Amino Acid Supplement May Help People With HIV - Brief Article

Agricultural Research, Jan, 1999 by Farook Jahoor

Can people infected by HIV improve their antioxidant status with supplements of cysteine, an amino acid? Scientists in Texas have findings that may help answer this question. Antioxidants boost the body's immune system. They also protect our organs from damage by a destructive form of oxygen normally produced in cells' metabolic reactions.

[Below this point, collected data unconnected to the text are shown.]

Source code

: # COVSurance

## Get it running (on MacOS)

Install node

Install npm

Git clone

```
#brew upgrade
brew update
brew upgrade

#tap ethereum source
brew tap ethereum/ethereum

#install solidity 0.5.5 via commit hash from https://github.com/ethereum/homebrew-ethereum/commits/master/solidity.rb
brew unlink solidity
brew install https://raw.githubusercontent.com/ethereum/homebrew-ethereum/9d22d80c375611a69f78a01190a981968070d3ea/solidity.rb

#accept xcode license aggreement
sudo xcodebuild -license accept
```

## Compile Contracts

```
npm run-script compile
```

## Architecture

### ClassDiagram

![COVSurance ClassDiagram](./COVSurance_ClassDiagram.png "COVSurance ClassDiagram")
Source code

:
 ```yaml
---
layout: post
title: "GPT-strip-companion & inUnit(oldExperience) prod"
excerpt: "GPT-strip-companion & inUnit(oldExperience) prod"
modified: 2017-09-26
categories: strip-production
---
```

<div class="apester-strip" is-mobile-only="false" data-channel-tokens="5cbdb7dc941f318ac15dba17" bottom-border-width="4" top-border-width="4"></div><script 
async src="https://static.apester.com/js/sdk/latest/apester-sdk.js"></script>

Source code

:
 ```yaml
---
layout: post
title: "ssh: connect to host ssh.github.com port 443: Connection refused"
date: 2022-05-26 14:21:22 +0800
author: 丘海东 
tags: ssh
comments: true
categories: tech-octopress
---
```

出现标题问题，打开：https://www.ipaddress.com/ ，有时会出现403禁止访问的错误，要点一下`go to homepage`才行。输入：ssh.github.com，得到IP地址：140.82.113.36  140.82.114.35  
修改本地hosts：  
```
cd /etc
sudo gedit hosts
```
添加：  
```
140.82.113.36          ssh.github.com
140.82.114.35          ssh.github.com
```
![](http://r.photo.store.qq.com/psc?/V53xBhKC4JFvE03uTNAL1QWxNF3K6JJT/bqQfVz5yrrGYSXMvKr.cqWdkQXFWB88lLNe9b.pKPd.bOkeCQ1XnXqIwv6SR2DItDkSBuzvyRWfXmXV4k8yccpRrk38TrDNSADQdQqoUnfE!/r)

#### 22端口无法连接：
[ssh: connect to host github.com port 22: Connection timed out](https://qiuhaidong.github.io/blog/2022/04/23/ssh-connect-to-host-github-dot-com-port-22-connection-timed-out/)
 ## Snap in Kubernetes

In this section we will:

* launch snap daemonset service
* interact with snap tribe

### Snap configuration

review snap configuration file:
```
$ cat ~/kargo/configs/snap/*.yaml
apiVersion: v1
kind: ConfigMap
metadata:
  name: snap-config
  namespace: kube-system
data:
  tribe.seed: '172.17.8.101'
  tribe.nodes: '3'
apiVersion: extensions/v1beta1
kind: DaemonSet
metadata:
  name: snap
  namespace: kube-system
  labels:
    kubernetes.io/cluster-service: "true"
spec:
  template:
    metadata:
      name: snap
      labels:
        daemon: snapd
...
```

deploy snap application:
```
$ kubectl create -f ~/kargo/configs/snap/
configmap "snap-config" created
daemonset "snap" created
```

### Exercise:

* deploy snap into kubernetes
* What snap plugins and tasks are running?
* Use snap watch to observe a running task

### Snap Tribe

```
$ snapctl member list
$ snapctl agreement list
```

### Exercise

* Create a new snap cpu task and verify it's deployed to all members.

But medical researchers know that levels of the antioxidant glutathione (GSH) can fall as a result of HIV infection. HIV patients with low GSH levels have increased secondary infections and cancers and higher mortality. But some scientists have shown that a form of cysteine called NAC, short for N-acetylcysteine, can raise GSH. Other studies suggest NAC is ineffective. In the Texas study, HIV-infected volunteers who took NAC increased their GSH-making efficiency. The amount of GSH in blood cells increased. This confirms other findings--in the United States, Brazil, Mexico, and Germany--that NAC is helpful. The Houston study may also shed light on why HIV infection lowers GSH. The scientists concluded that the HIV-infected volunteers may have been producing the antioxidant too slowly rather than using it too quickly. The study of GSH synthesis was small--five HIV-infected volunteers and five healthy ones. But researchers used an in-depth method, amino acids tagged with stable isotopes, to measure GSH synthesis. Farook Jahoor, USDA-ARS Children's Nutrition Research Center at Baylor College of Medicine, Houston, Texas; phone (713) 798-7084, e-mailjjahoor@bcm.fmc.edu.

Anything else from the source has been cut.